A liderança do grupo, que tomou novamente Cabul no domingo dia 15 de agosto, tem optado por um discurso moderado. Sinalizando para a comunidade internacional que os tempos são outros, que a liderança, mais jovem do que os líderes de 20 anos atrás, irão priorizar os direitos de todos, inclusive das mulheres, claro dentro da Lei Islâmica. Esse é o ponto frágil. Estar-se a falar de uma interpretação da Lei Islâmica, que ao considerar o histórico do grupo, fere os direitos fundamentais e a dignidade das mulheres.
Uma coisa é certa, as mulheres afegãs de hoje não são as mesmas de 20 anos atrás. Elas foram para a escola, entraram na universidade, construíram suas carreiras. Elas não podem ser deseducadas! Já existem relatos e notícias de mulheres indo às ruas para protestar e afirmar que não aceitarão retrocessos nos seus direitos. Um ato de extrema coragem.
Inspiradas por movimentos que defendem a igualdade de gênero e por lideranças como Malala Yousafzai, que foi vítima do Talibã por insistir em estudar, as mulheres afegãs estão conscientes de suas conquistas e receosas, para dizer o mínimo, de que o autoritarismo e a violência, historicamente empregados pelo grupo, obriguem-as a recuar.

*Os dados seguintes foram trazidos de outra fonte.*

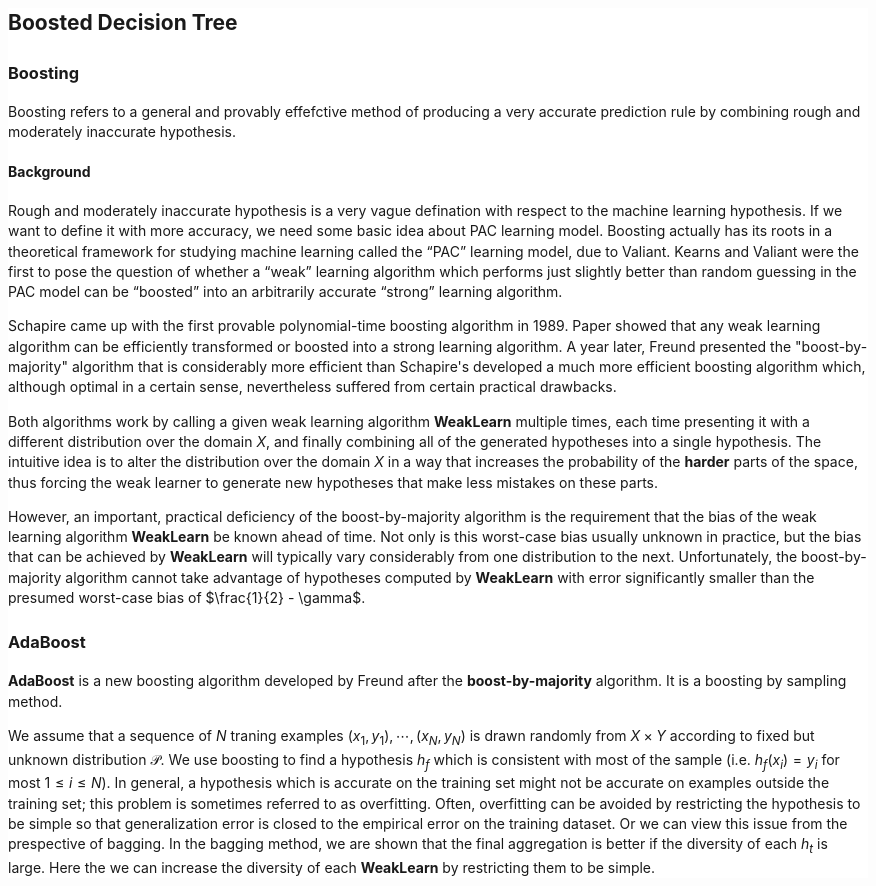 ## Boosted Decision Tree ##

### Boosting ###

Boosting refers to a general and provably effefctive method of producing a very accurate prediction
rule by combining rough and moderately inaccurate hypothesis.

#### Background ####

Rough and moderately inaccurate hypothesis is a very vague defination with respect to the machine 
learning hypothesis. If we want to define it with more accuracy, we need some basic idea about PAC 
learning model. Boosting actually has its roots in a theoretical framework for studying machine 
learning called the “PAC” learning model, due to Valiant. Kearns and Valiant were the first to 
pose the question of whether a “weak” learning algorithm which performs just slightly better than 
random guessing in the PAC model can be “boosted” into an arbitrarily accurate “strong” learning 
algorithm.

Schapire came up with the first provable polynomial-time boosting algorithm in 1989. Paper showed 
that any weak learning algorithm can be efficiently transformed or boosted into a strong learning 
algorithm. A year later, Freund presented the "boost-by-majority" algorithm that is considerably more
efficient than Schapire's developed a much more efficient boosting algorithm which, although optimal 
in a certain sense, nevertheless suffered from certain practical drawbacks.

Both algorithms work by calling a given weak learning algorithm **WeakLearn** multiple times, each time 
presenting it with a different distribution over the domain $X$, and finally combining all of the 
generated hypotheses into a single hypothesis. The intuitive idea is to alter the distribution over 
the domain $X$ in a way that increases the probability of the **harder** parts of the space, thus 
forcing the weak learner to generate new hypotheses that make less mistakes on these parts.

However, an important, practical deficiency of the boost-by-majority algorithm is the requirement 
that the bias of the weak learning algorithm **WeakLearn** be known ahead of time. Not only is this 
worst-case bias usually unknown in practice, but the bias that can be achieved by **WeakLearn**
will typically vary considerably from one distribution to the next. Unfortunately, the boost-by-majority 
algorithm cannot take advantage of hypotheses computed by **WeakLearn** with error significantly 
smaller than the presumed worst-case bias of $\frac{1}{2} - \gamma$.

### AdaBoost ###

**AdaBoost** is a new boosting algorithm developed by Freund after the **boost-by-majority** algorithm. It
is a boosting by sampling method.

We assume that a sequence of $N$ traning examples $(x_1, y_1), \cdots, (x_N, y_N)$ is drawn randomly from
$X \times Y$ according to fixed but unknown distribution $\mathscr{P}$. We use boosting to find a hypothesis
$h_f$ which is consistent with most of the sample (i.e. $h_f(x_i) = y_i$ for most $1 \le i \le N$). In
general, a hypothesis which is accurate on the training set might not be accurate on examples outside the
training set; this problem is sometimes referred to as overfitting. Often, overfitting can be avoided by
restricting the hypothesis to be simple so that generalization error is closed to the empirical error on 
the training dataset. Or we can view this issue from the prespective of bagging. In the bagging method,
we are shown that the final aggregation is better if the diversity of each $h_t$ is large. Here the we can
increase the diversity of each **WeakLearn** by restricting them to be simple.
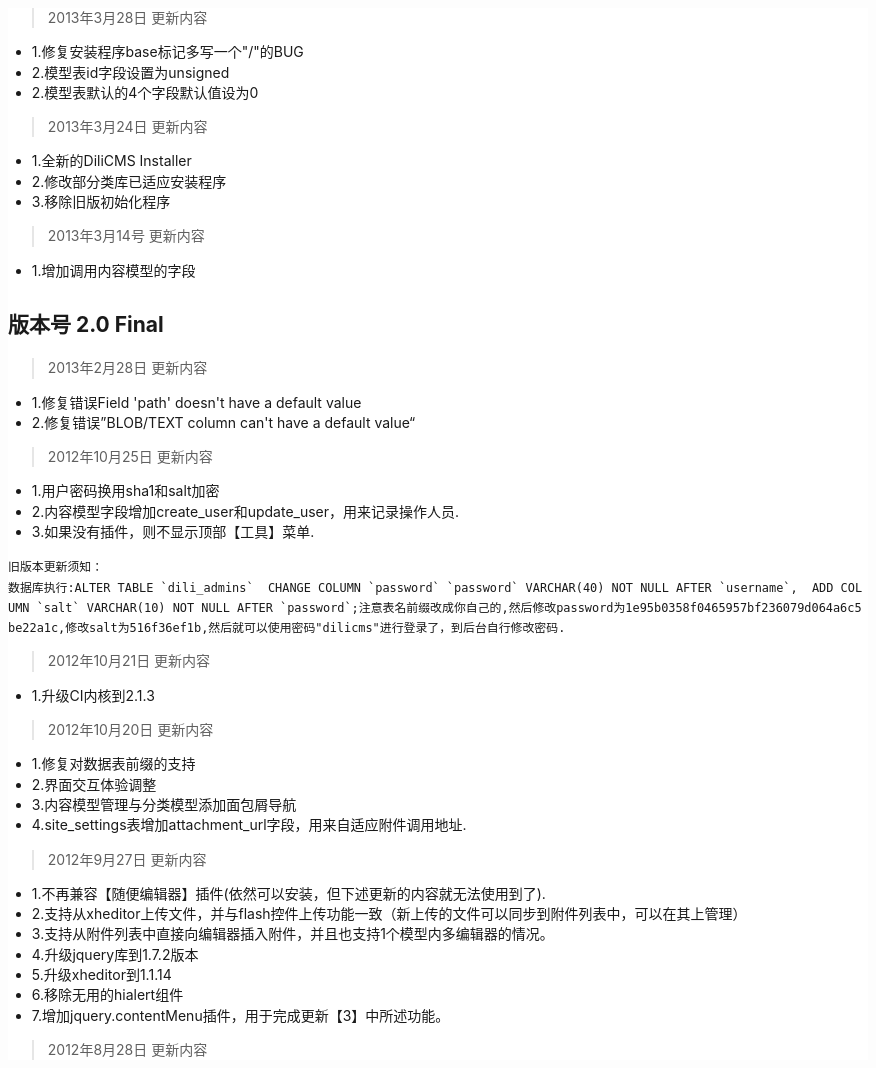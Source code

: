 > 2013年3月28日 更新内容

- 1.修复安装程序base标记多写一个"/"的BUG
- 2.模型表id字段设置为unsigned
- 2.模型表默认的4个字段默认值设为0

> 2013年3月24日 更新内容

- 1.全新的DiliCMS Installer
- 2.修改部分类库已适应安装程序
- 3.移除旧版初始化程序

> 2013年3月14号 更新内容

- 1.增加调用内容模型的字段

## 版本号 2.0 Final

> 2013年2月28日 更新内容

- 1.修复错误Field 'path' doesn't have a default value
- 2.修复错误”BLOB/TEXT column can't have a default value“

> 2012年10月25日 更新内容

- 1.用户密码换用sha1和salt加密
- 2.内容模型字段增加create_user和update_user，用来记录操作人员.
- 3.如果没有插件，则不显示顶部【工具】菜单.
```
旧版本更新须知：
数据库执行:ALTER TABLE `dili_admins`  CHANGE COLUMN `password` `password` VARCHAR(40) NOT NULL AFTER `username`,  ADD COLUMN `salt` VARCHAR(10) NOT NULL AFTER `password`;注意表名前缀改成你自己的,然后修改password为1e95b0358f0465957bf236079d064a6c5be22a1c,修改salt为516f36ef1b,然后就可以使用密码"dilicms"进行登录了，到后台自行修改密码.
```

> 2012年10月21日 更新内容

- 1.升级CI内核到2.1.3

> 2012年10月20日 更新内容

- 1.修复对数据表前缀的支持
- 2.界面交互体验调整
- 3.内容模型管理与分类模型添加面包屑导航
- 4.site_settings表增加attachment_url字段，用来自适应附件调用地址.

> 2012年9月27日 更新内容

- 1.不再兼容【随便编辑器】插件(依然可以安装，但下述更新的内容就无法使用到了).
- 2.支持从xheditor上传文件，并与flash控件上传功能一致（新上传的文件可以同步到附件列表中，可以在其上管理）
- 3.支持从附件列表中直接向编辑器插入附件，并且也支持1个模型内多编辑器的情况。
- 4.升级jquery库到1.7.2版本
- 5.升级xheditor到1.1.14
- 6.移除无用的hialert组件
- 7.增加jquery.contentMenu插件，用于完成更新【3】中所述功能。

> 2012年8月28日 更新内容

Cabe ao mundo ficar de olhos bem abertos ao que se passa no Afeganistão e cobrar que o novo regime respeite a agenda de direitos humanos e da igualdade de gênero. Violações não podem ser aceitas ou naturalizadas, sob pena de nos transformarmos em cúmplices dessas violações.
[1] Sunita é uma vertente do islamismo.A maioria dos sunitas acredita que o nome deriva da palavra Suna (Sunna), que se refere aos preceitos estabelecidos no século VIII baseados nos ensinamentos de Maomé e dos quatro califas ortodoxos. Em uma divisão simplificada os sunitas seriam moderados enquanto os xiitas radicais. No entanto, essa simplificação se mostra frágil, uma vez que vários grupos radicais e terroristas afirmam ser de orientação sunita.
[2] Sharia é o sistema jurídico do Islã. Um conjunto de normas que deriva do Corão (livro sagrado), das falas e condutas do profeta Maomé. É entendida como a diretriz para a vida e que todo o muçulmano deveriam seguir. O código possui disposições para todas as esferas da vida.
[3] SILVA, Marusa. O Livreiro de Cabul à Luz da Teoria de Gênero. Perspectivas Online: humanidade e ciências sociais aplicadas, 2014.